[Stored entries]
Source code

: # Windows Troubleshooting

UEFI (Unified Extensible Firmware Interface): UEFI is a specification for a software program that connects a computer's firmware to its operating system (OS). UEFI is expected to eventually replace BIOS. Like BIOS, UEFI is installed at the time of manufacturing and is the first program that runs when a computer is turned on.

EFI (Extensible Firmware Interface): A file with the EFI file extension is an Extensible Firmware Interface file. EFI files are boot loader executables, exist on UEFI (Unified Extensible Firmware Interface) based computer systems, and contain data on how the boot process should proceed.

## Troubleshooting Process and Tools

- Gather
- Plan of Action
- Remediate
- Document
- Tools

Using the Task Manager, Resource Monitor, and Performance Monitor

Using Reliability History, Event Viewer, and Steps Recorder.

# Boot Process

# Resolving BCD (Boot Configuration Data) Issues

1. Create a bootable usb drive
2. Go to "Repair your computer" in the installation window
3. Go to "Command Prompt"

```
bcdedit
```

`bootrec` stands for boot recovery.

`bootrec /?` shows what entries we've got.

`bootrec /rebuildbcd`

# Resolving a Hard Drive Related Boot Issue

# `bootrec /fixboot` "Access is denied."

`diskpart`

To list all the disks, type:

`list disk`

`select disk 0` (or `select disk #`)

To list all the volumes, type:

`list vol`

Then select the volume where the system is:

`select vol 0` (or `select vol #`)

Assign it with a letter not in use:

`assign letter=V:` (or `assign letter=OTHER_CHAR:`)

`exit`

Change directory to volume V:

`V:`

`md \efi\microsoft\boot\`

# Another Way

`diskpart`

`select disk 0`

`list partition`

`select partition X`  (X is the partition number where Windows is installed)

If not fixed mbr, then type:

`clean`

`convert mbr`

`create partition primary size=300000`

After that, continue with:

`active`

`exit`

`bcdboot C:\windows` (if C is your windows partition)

EXERCISE INSTRUCTIONS:
Reproduce the records above exactly as they appear.

RESULT:
Source code

: # Windows Troubleshooting

UEFI (Unified Extensible Firmware Interface): UEFI is a specification for a software program that connects a computer's firmware to its operating system (OS). UEFI is expected to eventually replace BIOS. Like BIOS, UEFI is installed at the time of manufacturing and is the first program that runs when a computer is turned on.

EFI (Extensible Firmware Interface): A file with the EFI file extension is an Extensible Firmware Interface file. EFI files are boot loader executables, exist on UEFI (Unified Extensible Firmware Interface) based computer systems, and contain data on how the boot process should proceed.

## Troubleshooting Process and Tools

- Gather
- Plan of Action
- Remediate
- Document
- Tools

Using the Task Manager, Resource Monitor, and Performance Monitor

Using Reliability History, Event Viewer, and Steps Recorder.

# Boot Process

# Resolving BCD (Boot Configuration Data) Issues

1. Create a bootable usb drive
2. Go to "Repair your computer" in the installation window
3. Go to "Command Prompt"

```
bcdedit
```

`bootrec` stands for boot recovery.

`bootrec /?` shows what entries we've got.

`bootrec /rebuildbcd`

# Resolving a Hard Drive Related Boot Issue

# `bootrec /fixboot` "Access is denied."

`diskpart`

To list all the disks, type:

`list disk`

`select disk 0` (or `select disk #`)

To list all the volumes, type:

`list vol`

Then select the volume where the system is:

`select vol 0` (or `select vol #`)

Assign it with a letter not in use:

`assign letter=V:` (or `assign letter=OTHER_CHAR:`)

`exit`

Change directory to volume V:

`V:`

`md \efi\microsoft\boot\`

# Another Way

`diskpart`

`select disk 0`

`list partition`

`select partition X`  (X is the partition number where Windows is installed)

If not fixed mbr, then type:

`clean`

`convert mbr`

`create partition primary size=300000`

After that, continue with:

`active`

`exit`

`bcdboot C:\windows` (if C is your windows partition)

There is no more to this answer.